An example of tuning several parameters using the ranger method:

r.forest.hyperparam <- train(mpg ~ hp + wt + gear + disp, 
data = mtcars_train,
trControl = ctrl,
metric = "Rsquared",
method = "ranger",
tuneGrid = data.frame(
mtry = c(2, 3, 4),
min.node.size = c(2, 4, 10),
splitrule = c('variance')))

This will produce the following output:

Random Forest23 samples
4 predictor
No pre-processing
Resampling: Cross-Validated (10 fold)
Summary of sample sizes: 21, 20, 21, 21, 21, 20, ...
Resampling results across tuning parameters:
mtry min.node.size RMSE Rsquared MAE
2 2 2.389460 0.9377971 2.192705
3 4 2.325312 0.9313336 2.112829
4 10 2.723303 0.9147017 2.425553
Tuning parameter 'splitrule' was held constant at a value of variance
Rsquared was used to select the optimal model using the largest value.
The final values used for the model were mtry = 2, splitrule =
variance and min.node.size = 2.

As we are keeping variance constant, our random forest will be optimized for mtry and min.node.size . Notice how we’ve extended our hyperparameter tuning to more variables by giving extra columns to the data.frame we feed into tuneGrid .

Finally, how do we predict stuff on new data?

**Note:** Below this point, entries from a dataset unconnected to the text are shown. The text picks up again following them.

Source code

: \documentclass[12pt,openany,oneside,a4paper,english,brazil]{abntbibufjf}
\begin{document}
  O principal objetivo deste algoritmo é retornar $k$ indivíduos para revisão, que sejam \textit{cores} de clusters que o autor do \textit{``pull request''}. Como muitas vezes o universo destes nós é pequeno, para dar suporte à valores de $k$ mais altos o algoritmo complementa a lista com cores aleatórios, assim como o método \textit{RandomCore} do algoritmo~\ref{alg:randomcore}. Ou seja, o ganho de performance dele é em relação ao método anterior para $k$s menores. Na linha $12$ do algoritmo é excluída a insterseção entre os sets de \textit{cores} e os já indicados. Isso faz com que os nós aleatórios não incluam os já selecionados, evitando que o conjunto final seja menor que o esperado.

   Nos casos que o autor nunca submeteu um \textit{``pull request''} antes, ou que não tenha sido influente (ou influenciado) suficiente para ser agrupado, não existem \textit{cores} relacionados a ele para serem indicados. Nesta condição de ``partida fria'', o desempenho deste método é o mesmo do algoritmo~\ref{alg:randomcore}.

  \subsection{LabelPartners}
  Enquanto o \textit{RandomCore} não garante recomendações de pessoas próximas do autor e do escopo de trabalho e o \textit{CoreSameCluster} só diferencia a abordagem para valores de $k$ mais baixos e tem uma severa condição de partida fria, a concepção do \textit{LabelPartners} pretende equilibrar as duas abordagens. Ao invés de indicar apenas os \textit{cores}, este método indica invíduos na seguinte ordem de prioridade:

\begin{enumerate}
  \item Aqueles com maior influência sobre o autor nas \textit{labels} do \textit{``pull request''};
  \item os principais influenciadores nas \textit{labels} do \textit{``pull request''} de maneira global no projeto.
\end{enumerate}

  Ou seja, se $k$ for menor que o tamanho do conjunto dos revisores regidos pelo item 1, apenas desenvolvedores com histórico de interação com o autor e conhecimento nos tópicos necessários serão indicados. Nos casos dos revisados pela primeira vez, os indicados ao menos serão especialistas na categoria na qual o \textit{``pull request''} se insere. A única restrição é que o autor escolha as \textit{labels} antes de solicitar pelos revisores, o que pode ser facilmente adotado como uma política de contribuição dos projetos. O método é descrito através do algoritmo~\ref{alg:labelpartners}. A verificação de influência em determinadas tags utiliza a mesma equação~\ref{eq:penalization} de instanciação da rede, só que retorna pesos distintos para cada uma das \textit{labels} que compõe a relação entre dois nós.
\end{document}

Just like we do in other models! Using a predict is as simple as it can gets with caret models — using different models:

# Linear Regression
predict(lm_model, mtcars_test)
# Decision Tree
predict(d.tree, mtcars_test)
# Random Forest
predict(r.forest, mtcars_test)
# XGBoost
predict(xg.boost, mtcars_test)

How cool is that? We can even pass different predictions into a scatter plot to understand how our different models are classifying the same example — comparing the random forest with our xgboost:

library(ggplot2)ggplot(
data = predictions,
aes(x = rf, y = xgboost)
) + geom_point()
A Guide to Using Caret in R (3)

I hope you’ve enjoyed this post and it helps you master this great machine learning library. caret has a lot of many features that makes it a go-to library to build interesting data science models using R Programming.

If you would like to drop by my R courses, feel free to join here (R Programming for Absolute Beginners) or here (Data Science Bootcamp). My courses teach both R Programming and Data Science and I would love to have you around!

A Guide to Using Caret in R (4)

Here’s a small gist with the code we’ve used on this post:

Top Articles
Latest Posts
Article information

Author: Tish Haag

Last Updated: 02/26/2023

Views: 5279

Rating: 4.7 / 5 (47 voted)

Reviews: 86% of readers found this page helpful

Author information

Name: Tish Haag

Birthday: 1999-11-18

Address: 30256 Tara Expressway, Kutchburgh, VT 92892-0078

Phone: +4215847628708

Job: Internal Consulting Engineer

Hobby: Roller skating, Roller skating, Kayaking, Flying, Graffiti, Ghost hunting, scrapbook

Introduction: My name is Tish Haag, I am a excited, delightful, curious, beautiful, agreeable, enchanting, fancy person who loves writing and wants to share my knowledge and understanding with you.